TASK DETAILS: Please reproduce all of the data exactly as it appears, but skip the pictures.

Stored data

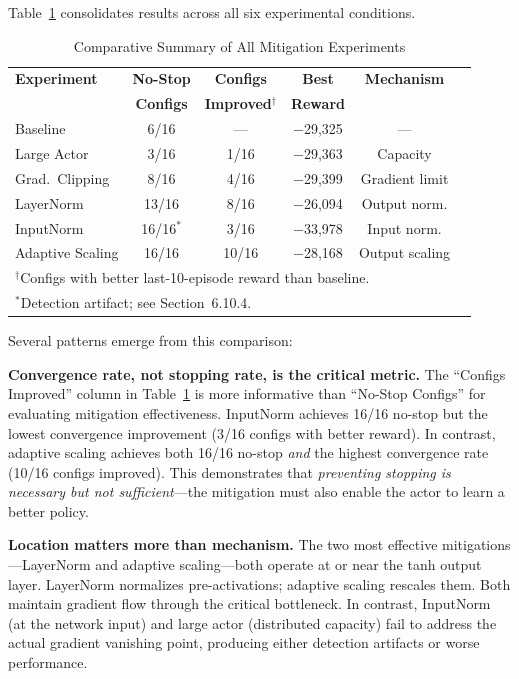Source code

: Table~\ref{tab:mitigation_summary} consolidates results across all six experimental conditions.

\begin{table}[htbp]
\caption{Comparative Summary of All Mitigation Experiments}
\label{tab:mitigation_summary}
\centering
\small
\begin{tabular}{lccccc}
\toprule
\textbf{Experiment} & \textbf{No-Stop} & \textbf{Configs} & \textbf{Best} & \textbf{Mechanism} \\
 & \textbf{Configs} & \textbf{Improved$^\dagger$} & \textbf{Reward} & \\
\midrule
Baseline & 6/16 & --- & $-$29,325 & --- \\
Large Actor & 3/16 & 1/16 & $-$29,363 & Capacity \\
Grad.\ Clipping & 8/16 & 4/16 & $-$29,399 & Gradient limit \\
LayerNorm & 13/16 & 8/16 & $-$26,094 & Output norm. \\
InputNorm & 16/16$^*$ & 3/16 & $-$33,978 & Input norm. \\
Adaptive Scaling & 16/16 & 10/16 & $-$28,168 & Output scaling \\
\bottomrule
\multicolumn{5}{l}{\footnotesize $^\dagger$Configs with better last-10-episode reward than baseline.} \\
\multicolumn{5}{l}{\footnotesize $^*$Detection artifact; see Section~6.10.4.}
\end{tabular}
\end{table}

Several patterns emerge from this comparison:

\textbf{Convergence rate, not stopping rate, is the critical metric.} The ``Configs Improved'' column in Table~\ref{tab:mitigation_summary} is more informative than ``No-Stop Configs'' for evaluating mitigation effectiveness. InputNorm achieves 16/16 no-stop but the lowest convergence improvement (3/16 configs with better reward). In contrast, adaptive scaling achieves both 16/16 no-stop \textit{and} the highest convergence rate (10/16 configs improved). This demonstrates that \textit{preventing stopping is necessary but not sufficient}---the mitigation must also enable the actor to learn a better policy.

\textbf{Location matters more than mechanism.} The two most effective mitigations---LayerNorm and adaptive scaling---both operate at or near the tanh output layer. LayerNorm normalizes pre-activations; adaptive scaling rescales them. Both maintain gradient flow through the critical bottleneck. In contrast, InputNorm (at the network input) and large actor (distributed capacity) fail to address the actual gradient vanishing point, producing either detection artifacts or worse performance.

SOLUTION TO THIS TASK:
Source code

: Table~\ref{tab:mitigation_summary} consolidates results across all six experimental conditions.

\begin{table}[htbp]
\caption{Comparative Summary of All Mitigation Experiments}
\label{tab:mitigation_summary}
\centering
\small
\begin{tabular}{lccccc}
\toprule
\textbf{Experiment} & \textbf{No-Stop} & \textbf{Configs} & \textbf{Best} & \textbf{Mechanism} \\
 & \textbf{Configs} & \textbf{Improved$^\dagger$} & \textbf{Reward} & \\
\midrule
Baseline & 6/16 & --- & $-$29,325 & --- \\
Large Actor & 3/16 & 1/16 & $-$29,363 & Capacity \\
Grad.\ Clipping & 8/16 & 4/16 & $-$29,399 & Gradient limit \\
LayerNorm & 13/16 & 8/16 & $-$26,094 & Output norm. \\
InputNorm & 16/16$^*$ & 3/16 & $-$33,978 & Input norm. \\
Adaptive Scaling & 16/16 & 10/16 & $-$28,168 & Output scaling \\
\bottomrule
\multicolumn{5}{l}{\footnotesize $^\dagger$Configs with better last-10-episode reward than baseline.} \\
\multicolumn{5}{l}{\footnotesize $^*$Detection artifact; see Section~6.10.4.}
\end{tabular}
\end{table}

Several patterns emerge from this comparison:

\textbf{Convergence rate, not stopping rate, is the critical metric.} The ``Configs Improved'' column in Table~\ref{tab:mitigation_summary} is more informative than ``No-Stop Configs'' for evaluating mitigation effectiveness. InputNorm achieves 16/16 no-stop but the lowest convergence improvement (3/16 configs with better reward). In contrast, adaptive scaling achieves both 16/16 no-stop \textit{and} the highest convergence rate (10/16 configs improved). This demonstrates that \textit{preventing stopping is necessary but not sufficient}---the mitigation must also enable the actor to learn a better policy.

\textbf{Location matters more than mechanism.} The two most effective mitigations---LayerNorm and adaptive scaling---both operate at or near the tanh output layer. LayerNorm normalizes pre-activations; adaptive scaling rescales them. Both maintain gradient flow through the critical bottleneck. In contrast, InputNorm (at the network input) and large actor (distributed capacity) fail to address the actual gradient vanishing point, producing either detection artifacts or worse performance.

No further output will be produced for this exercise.